- DATA:

━━━━━━━━━━━━━━━━

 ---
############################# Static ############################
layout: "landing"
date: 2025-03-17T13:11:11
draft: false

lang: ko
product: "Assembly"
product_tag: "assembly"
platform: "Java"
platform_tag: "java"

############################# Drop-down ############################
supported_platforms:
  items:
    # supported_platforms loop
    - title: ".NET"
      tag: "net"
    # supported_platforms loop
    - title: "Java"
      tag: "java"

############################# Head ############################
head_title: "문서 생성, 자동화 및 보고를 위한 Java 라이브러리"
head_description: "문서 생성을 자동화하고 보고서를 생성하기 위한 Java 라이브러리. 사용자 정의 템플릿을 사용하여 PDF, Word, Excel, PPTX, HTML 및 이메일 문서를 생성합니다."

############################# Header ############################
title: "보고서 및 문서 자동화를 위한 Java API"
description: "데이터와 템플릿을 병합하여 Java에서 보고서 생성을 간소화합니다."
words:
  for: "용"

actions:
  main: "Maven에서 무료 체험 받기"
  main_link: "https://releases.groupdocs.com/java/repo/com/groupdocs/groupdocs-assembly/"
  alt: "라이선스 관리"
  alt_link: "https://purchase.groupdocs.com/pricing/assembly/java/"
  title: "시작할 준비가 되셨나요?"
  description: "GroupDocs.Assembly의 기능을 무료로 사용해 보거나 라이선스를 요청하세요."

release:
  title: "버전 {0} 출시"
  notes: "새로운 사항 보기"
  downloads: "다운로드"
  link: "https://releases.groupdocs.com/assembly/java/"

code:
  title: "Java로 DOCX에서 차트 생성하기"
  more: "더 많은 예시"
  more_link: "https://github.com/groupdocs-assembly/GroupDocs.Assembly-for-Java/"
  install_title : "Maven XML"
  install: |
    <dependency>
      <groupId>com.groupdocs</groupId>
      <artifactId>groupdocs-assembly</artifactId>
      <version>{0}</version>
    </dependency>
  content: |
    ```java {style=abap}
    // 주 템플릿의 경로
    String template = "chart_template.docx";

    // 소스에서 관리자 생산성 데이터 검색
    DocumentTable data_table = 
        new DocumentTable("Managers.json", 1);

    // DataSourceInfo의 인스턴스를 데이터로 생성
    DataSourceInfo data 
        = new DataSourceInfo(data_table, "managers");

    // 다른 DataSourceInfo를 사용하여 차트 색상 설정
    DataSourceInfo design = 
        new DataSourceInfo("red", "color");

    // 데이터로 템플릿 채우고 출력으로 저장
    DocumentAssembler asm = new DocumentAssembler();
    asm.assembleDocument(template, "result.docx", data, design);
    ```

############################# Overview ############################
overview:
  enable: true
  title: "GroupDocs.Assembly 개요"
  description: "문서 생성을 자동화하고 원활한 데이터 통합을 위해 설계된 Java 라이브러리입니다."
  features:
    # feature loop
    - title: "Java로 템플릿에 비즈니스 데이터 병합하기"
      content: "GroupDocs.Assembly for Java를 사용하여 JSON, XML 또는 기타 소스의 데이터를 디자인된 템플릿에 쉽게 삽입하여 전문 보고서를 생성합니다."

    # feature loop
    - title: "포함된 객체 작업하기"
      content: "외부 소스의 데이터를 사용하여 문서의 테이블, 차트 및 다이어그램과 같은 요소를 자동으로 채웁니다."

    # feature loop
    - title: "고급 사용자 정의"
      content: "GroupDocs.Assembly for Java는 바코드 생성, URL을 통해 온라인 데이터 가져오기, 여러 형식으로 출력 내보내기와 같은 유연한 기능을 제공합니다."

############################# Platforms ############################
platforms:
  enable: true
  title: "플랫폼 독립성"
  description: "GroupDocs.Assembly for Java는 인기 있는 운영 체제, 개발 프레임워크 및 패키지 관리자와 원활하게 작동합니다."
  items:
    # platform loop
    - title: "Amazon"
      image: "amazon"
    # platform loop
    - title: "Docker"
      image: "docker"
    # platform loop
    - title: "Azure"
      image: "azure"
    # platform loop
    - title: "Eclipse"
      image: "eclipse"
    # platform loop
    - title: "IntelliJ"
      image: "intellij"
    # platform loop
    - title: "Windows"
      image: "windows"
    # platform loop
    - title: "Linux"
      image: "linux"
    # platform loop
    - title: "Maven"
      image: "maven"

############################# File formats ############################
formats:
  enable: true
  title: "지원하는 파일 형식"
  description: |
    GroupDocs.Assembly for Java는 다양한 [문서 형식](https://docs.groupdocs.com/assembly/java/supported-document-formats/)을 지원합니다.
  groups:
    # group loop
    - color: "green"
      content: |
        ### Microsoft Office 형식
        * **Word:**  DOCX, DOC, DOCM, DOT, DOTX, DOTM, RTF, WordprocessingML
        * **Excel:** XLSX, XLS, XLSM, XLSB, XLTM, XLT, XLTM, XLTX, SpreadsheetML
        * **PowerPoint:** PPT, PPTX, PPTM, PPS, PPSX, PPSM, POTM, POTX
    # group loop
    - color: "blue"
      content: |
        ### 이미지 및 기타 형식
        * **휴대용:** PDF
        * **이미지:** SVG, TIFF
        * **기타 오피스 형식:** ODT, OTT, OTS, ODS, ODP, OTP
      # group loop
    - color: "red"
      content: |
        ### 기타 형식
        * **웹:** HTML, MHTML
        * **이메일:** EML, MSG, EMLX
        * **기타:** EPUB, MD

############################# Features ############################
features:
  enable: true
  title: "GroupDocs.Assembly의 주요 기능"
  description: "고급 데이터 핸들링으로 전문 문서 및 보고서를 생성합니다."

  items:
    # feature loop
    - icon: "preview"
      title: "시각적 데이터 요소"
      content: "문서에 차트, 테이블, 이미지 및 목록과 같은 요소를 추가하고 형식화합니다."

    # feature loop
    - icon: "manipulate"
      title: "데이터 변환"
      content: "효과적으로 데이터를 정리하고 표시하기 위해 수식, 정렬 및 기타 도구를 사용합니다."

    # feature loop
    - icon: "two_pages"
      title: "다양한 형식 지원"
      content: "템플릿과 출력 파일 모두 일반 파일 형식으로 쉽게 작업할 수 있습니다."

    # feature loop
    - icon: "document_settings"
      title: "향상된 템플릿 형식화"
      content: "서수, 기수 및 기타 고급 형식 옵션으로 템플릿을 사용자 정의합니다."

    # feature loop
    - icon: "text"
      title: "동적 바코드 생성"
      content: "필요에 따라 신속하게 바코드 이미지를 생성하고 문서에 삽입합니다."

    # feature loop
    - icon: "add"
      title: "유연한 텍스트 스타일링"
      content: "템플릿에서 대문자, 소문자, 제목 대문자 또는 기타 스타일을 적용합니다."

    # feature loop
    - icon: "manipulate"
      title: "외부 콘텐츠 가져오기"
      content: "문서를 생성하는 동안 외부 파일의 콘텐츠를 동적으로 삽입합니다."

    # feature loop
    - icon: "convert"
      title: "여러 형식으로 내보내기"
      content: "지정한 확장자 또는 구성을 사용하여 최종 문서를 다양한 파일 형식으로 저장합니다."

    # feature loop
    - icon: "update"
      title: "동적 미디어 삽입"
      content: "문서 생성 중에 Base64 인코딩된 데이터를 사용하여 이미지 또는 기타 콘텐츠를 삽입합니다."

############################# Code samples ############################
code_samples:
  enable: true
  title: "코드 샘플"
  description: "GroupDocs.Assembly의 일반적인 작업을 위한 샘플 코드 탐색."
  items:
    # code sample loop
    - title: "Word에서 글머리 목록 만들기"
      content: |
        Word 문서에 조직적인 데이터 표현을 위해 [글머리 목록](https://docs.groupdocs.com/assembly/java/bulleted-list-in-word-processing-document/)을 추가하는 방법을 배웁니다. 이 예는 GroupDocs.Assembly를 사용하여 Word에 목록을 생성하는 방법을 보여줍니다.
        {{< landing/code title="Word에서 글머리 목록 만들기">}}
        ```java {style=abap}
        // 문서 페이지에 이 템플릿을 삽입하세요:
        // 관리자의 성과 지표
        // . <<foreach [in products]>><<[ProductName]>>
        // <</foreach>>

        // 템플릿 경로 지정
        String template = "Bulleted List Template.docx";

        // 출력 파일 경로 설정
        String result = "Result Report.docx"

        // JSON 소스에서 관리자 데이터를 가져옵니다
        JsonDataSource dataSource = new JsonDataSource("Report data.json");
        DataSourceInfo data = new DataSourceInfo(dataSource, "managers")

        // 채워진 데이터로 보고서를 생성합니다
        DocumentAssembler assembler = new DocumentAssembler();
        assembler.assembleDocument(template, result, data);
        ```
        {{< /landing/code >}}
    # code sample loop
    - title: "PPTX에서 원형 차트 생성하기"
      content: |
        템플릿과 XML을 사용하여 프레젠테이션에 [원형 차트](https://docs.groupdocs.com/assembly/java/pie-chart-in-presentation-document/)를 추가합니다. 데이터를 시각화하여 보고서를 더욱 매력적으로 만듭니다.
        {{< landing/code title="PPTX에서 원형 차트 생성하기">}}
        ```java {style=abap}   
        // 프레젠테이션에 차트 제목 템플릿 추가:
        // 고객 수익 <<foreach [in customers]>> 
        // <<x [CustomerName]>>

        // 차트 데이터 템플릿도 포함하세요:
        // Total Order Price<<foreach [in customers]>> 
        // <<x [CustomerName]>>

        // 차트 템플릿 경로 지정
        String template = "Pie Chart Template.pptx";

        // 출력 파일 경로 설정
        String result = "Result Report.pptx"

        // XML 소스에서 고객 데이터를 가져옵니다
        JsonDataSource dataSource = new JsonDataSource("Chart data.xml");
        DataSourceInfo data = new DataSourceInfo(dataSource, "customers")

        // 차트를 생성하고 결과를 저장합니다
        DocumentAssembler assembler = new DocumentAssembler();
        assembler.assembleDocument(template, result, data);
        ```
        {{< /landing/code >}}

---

━━━━━━━━━━━━━━━━

- WHAT IS EXPECTED:
A copy of each line above that holds the word "콘텐츠를" is the expected answer.

- SOLUTION TO THE PROBLEM:
      content: "문서를 생성하는 동안 외부 파일의 콘텐츠를 동적으로 삽입합니다."
      content: "문서 생성 중에 Base64 인코딩된 데이터를 사용하여 이미지 또는 기타 콘텐츠를 삽입합니다."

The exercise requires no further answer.